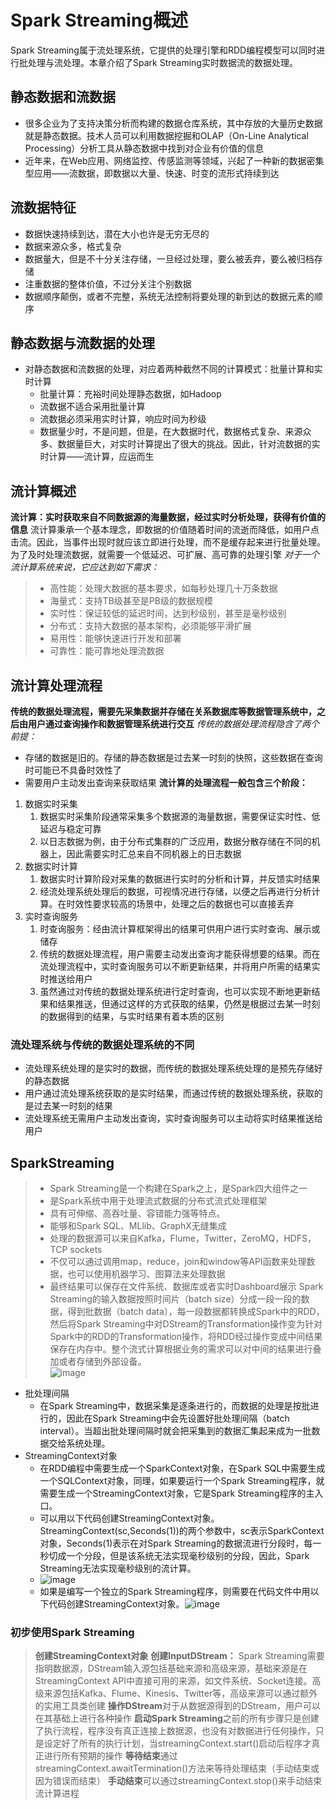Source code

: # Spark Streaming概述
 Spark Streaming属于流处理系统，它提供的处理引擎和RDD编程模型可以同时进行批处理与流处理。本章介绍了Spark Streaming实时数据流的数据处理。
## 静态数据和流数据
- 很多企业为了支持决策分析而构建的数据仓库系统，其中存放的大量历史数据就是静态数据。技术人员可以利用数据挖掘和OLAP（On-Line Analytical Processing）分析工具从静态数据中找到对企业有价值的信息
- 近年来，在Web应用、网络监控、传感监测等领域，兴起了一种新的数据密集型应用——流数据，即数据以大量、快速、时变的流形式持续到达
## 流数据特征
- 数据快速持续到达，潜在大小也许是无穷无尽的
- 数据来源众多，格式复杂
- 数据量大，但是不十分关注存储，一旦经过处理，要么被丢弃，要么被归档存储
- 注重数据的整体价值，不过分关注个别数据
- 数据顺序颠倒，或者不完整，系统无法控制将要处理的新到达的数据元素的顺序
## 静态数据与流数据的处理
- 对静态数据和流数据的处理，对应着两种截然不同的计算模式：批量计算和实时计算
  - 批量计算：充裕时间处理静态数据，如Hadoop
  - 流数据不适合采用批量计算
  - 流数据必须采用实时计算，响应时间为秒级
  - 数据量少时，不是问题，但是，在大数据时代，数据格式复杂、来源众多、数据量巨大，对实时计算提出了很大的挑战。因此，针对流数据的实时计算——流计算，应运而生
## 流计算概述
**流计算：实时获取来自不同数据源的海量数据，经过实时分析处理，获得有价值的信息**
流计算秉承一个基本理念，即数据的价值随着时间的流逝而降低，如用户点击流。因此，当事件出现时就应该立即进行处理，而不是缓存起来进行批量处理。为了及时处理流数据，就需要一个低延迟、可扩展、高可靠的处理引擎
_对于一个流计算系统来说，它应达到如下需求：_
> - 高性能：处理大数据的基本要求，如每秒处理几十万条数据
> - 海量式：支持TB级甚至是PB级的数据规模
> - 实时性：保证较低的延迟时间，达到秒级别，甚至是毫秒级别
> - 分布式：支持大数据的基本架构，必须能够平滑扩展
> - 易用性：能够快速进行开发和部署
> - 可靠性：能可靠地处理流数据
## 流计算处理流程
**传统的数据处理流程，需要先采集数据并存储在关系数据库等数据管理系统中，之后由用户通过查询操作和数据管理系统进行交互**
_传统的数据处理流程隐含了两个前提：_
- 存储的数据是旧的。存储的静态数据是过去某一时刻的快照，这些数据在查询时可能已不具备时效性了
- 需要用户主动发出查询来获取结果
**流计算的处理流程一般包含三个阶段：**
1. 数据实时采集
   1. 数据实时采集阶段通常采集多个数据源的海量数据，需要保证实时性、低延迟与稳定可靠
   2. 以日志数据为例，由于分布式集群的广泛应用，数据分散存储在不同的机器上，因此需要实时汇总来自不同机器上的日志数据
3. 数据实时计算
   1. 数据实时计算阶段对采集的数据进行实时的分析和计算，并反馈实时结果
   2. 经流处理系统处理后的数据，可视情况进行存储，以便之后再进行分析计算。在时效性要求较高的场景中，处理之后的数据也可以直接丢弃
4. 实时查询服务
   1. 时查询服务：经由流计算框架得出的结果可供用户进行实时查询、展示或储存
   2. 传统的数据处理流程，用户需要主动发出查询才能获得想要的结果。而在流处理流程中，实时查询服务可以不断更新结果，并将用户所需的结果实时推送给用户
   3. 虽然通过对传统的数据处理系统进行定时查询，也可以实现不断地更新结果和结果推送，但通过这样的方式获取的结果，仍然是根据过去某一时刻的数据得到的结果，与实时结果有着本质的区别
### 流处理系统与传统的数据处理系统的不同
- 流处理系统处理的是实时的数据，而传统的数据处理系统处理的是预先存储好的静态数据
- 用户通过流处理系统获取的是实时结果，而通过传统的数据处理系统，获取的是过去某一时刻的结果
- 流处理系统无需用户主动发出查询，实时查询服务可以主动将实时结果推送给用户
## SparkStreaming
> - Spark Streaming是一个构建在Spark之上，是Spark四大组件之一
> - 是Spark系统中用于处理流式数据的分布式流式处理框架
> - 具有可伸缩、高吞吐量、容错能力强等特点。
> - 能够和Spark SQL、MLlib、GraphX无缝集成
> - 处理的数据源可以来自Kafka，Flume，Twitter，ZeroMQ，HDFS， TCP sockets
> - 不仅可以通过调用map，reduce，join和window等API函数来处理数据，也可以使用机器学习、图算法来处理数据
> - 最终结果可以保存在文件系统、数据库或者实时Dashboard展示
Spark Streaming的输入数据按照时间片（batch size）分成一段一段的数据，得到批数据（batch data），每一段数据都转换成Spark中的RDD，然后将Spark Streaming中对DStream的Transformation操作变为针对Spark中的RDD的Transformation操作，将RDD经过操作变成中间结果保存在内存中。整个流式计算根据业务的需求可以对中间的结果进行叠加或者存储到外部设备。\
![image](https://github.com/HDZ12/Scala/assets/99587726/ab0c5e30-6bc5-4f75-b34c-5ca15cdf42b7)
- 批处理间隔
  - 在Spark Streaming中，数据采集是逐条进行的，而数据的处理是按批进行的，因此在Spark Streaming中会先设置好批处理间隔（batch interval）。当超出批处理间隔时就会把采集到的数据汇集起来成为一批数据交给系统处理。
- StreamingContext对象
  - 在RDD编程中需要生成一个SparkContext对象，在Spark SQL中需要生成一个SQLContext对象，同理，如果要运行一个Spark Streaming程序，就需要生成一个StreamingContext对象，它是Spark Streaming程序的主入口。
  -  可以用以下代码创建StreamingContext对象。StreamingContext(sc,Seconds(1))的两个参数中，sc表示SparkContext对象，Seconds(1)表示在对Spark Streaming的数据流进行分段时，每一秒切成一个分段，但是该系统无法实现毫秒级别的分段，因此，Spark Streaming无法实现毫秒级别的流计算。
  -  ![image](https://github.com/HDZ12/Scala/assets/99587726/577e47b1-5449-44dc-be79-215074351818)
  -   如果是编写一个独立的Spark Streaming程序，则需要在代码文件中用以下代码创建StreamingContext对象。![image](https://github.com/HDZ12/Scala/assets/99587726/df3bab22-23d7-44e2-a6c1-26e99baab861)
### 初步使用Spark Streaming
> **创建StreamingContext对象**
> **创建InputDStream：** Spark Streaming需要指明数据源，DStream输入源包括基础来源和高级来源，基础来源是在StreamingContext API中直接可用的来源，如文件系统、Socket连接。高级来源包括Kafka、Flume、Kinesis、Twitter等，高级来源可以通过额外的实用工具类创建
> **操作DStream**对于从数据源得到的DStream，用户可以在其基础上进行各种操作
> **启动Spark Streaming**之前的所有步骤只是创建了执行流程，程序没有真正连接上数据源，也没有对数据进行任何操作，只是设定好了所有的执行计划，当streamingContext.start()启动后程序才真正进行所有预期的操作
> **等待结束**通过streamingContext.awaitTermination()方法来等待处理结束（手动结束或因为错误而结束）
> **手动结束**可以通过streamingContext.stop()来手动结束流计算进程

### Task
Repeat each of the records exactly as written, except for the pictures, which are to be left out.

### Solution for this task
Source code

: # Spark Streaming概述
 Spark Streaming属于流处理系统，它提供的处理引擎和RDD编程模型可以同时进行批处理与流处理。本章介绍了Spark Streaming实时数据流的数据处理。
## 静态数据和流数据
- 很多企业为了支持决策分析而构建的数据仓库系统，其中存放的大量历史数据就是静态数据。技术人员可以利用数据挖掘和OLAP（On-Line Analytical Processing）分析工具从静态数据中找到对企业有价值的信息
- 近年来，在Web应用、网络监控、传感监测等领域，兴起了一种新的数据密集型应用——流数据，即数据以大量、快速、时变的流形式持续到达
## 流数据特征
- 数据快速持续到达，潜在大小也许是无穷无尽的
- 数据来源众多，格式复杂
- 数据量大，但是不十分关注存储，一旦经过处理，要么被丢弃，要么被归档存储
- 注重数据的整体价值，不过分关注个别数据
- 数据顺序颠倒，或者不完整，系统无法控制将要处理的新到达的数据元素的顺序
## 静态数据与流数据的处理
- 对静态数据和流数据的处理，对应着两种截然不同的计算模式：批量计算和实时计算
  - 批量计算：充裕时间处理静态数据，如Hadoop
  - 流数据不适合采用批量计算
  - 流数据必须采用实时计算，响应时间为秒级
  - 数据量少时，不是问题，但是，在大数据时代，数据格式复杂、来源众多、数据量巨大，对实时计算提出了很大的挑战。因此，针对流数据的实时计算——流计算，应运而生
## 流计算概述
**流计算：实时获取来自不同数据源的海量数据，经过实时分析处理，获得有价值的信息**
流计算秉承一个基本理念，即数据的价值随着时间的流逝而降低，如用户点击流。因此，当事件出现时就应该立即进行处理，而不是缓存起来进行批量处理。为了及时处理流数据，就需要一个低延迟、可扩展、高可靠的处理引擎
_对于一个流计算系统来说，它应达到如下需求：_
> - 高性能：处理大数据的基本要求，如每秒处理几十万条数据
> - 海量式：支持TB级甚至是PB级的数据规模
> - 实时性：保证较低的延迟时间，达到秒级别，甚至是毫秒级别
> - 分布式：支持大数据的基本架构，必须能够平滑扩展
> - 易用性：能够快速进行开发和部署
> - 可靠性：能可靠地处理流数据
## 流计算处理流程
**传统的数据处理流程，需要先采集数据并存储在关系数据库等数据管理系统中，之后由用户通过查询操作和数据管理系统进行交互**
_传统的数据处理流程隐含了两个前提：_
- 存储的数据是旧的。存储的静态数据是过去某一时刻的快照，这些数据在查询时可能已不具备时效性了
- 需要用户主动发出查询来获取结果
**流计算的处理流程一般包含三个阶段：**
1. 数据实时采集
   1. 数据实时采集阶段通常采集多个数据源的海量数据，需要保证实时性、低延迟与稳定可靠
   2. 以日志数据为例，由于分布式集群的广泛应用，数据分散存储在不同的机器上，因此需要实时汇总来自不同机器上的日志数据
3. 数据实时计算
   1. 数据实时计算阶段对采集的数据进行实时的分析和计算，并反馈实时结果
   2. 经流处理系统处理后的数据，可视情况进行存储，以便之后再进行分析计算。在时效性要求较高的场景中，处理之后的数据也可以直接丢弃
4. 实时查询服务
   1. 时查询服务：经由流计算框架得出的结果可供用户进行实时查询、展示或储存
   2. 传统的数据处理流程，用户需要主动发出查询才能获得想要的结果。而在流处理流程中，实时查询服务可以不断更新结果，并将用户所需的结果实时推送给用户
   3. 虽然通过对传统的数据处理系统进行定时查询，也可以实现不断地更新结果和结果推送，但通过这样的方式获取的结果，仍然是根据过去某一时刻的数据得到的结果，与实时结果有着本质的区别
### 流处理系统与传统的数据处理系统的不同
- 流处理系统处理的是实时的数据，而传统的数据处理系统处理的是预先存储好的静态数据
- 用户通过流处理系统获取的是实时结果，而通过传统的数据处理系统，获取的是过去某一时刻的结果
- 流处理系统无需用户主动发出查询，实时查询服务可以主动将实时结果推送给用户
## SparkStreaming
> - Spark Streaming是一个构建在Spark之上，是Spark四大组件之一
> - 是Spark系统中用于处理流式数据的分布式流式处理框架
> - 具有可伸缩、高吞吐量、容错能力强等特点。
> - 能够和Spark SQL、MLlib、GraphX无缝集成
> - 处理的数据源可以来自Kafka，Flume，Twitter，ZeroMQ，HDFS， TCP sockets
> - 不仅可以通过调用map，reduce，join和window等API函数来处理数据，也可以使用机器学习、图算法来处理数据
> - 最终结果可以保存在文件系统、数据库或者实时Dashboard展示
Spark Streaming的输入数据按照时间片（batch size）分成一段一段的数据，得到批数据（batch data），每一段数据都转换成Spark中的RDD，然后将Spark Streaming中对DStream的Transformation操作变为针对Spark中的RDD的Transformation操作，将RDD经过操作变成中间结果保存在内存中。整个流式计算根据业务的需求可以对中间的结果进行叠加或者存储到外部设备。\
![image](https://github.com/HDZ12/Scala/assets/99587726/ab0c5e30-6bc5-4f75-b34c-5ca15cdf42b7)
- 批处理间隔
  - 在Spark Streaming中，数据采集是逐条进行的，而数据的处理是按批进行的，因此在Spark Streaming中会先设置好批处理间隔（batch interval）。当超出批处理间隔时就会把采集到的数据汇集起来成为一批数据交给系统处理。
- StreamingContext对象
  - 在RDD编程中需要生成一个SparkContext对象，在Spark SQL中需要生成一个SQLContext对象，同理，如果要运行一个Spark Streaming程序，就需要生成一个StreamingContext对象，它是Spark Streaming程序的主入口。
  -  可以用以下代码创建StreamingContext对象。StreamingContext(sc,Seconds(1))的两个参数中，sc表示SparkContext对象，Seconds(1)表示在对Spark Streaming的数据流进行分段时，每一秒切成一个分段，但是该系统无法实现毫秒级别的分段，因此，Spark Streaming无法实现毫秒级别的流计算。
  -  ![image](https://github.com/HDZ12/Scala/assets/99587726/577e47b1-5449-44dc-be79-215074351818)
  -   如果是编写一个独立的Spark Streaming程序，则需要在代码文件中用以下代码创建StreamingContext对象。![image](https://github.com/HDZ12/Scala/assets/99587726/df3bab22-23d7-44e2-a6c1-26e99baab861)
### 初步使用Spark Streaming
> **创建StreamingContext对象**
> **创建InputDStream：** Spark Streaming需要指明数据源，DStream输入源包括基础来源和高级来源，基础来源是在StreamingContext API中直接可用的来源，如文件系统、Socket连接。高级来源包括Kafka、Flume、Kinesis、Twitter等，高级来源可以通过额外的实用工具类创建
> **操作DStream**对于从数据源得到的DStream，用户可以在其基础上进行各种操作
> **启动Spark Streaming**之前的所有步骤只是创建了执行流程，程序没有真正连接上数据源，也没有对数据进行任何操作，只是设定好了所有的执行计划，当streamingContext.start()启动后程序才真正进行所有预期的操作
> **等待结束**通过streamingContext.awaitTermination()方法来等待处理结束（手动结束或因为错误而结束）
> **手动结束**可以通过streamingContext.stop()来手动结束流计算进程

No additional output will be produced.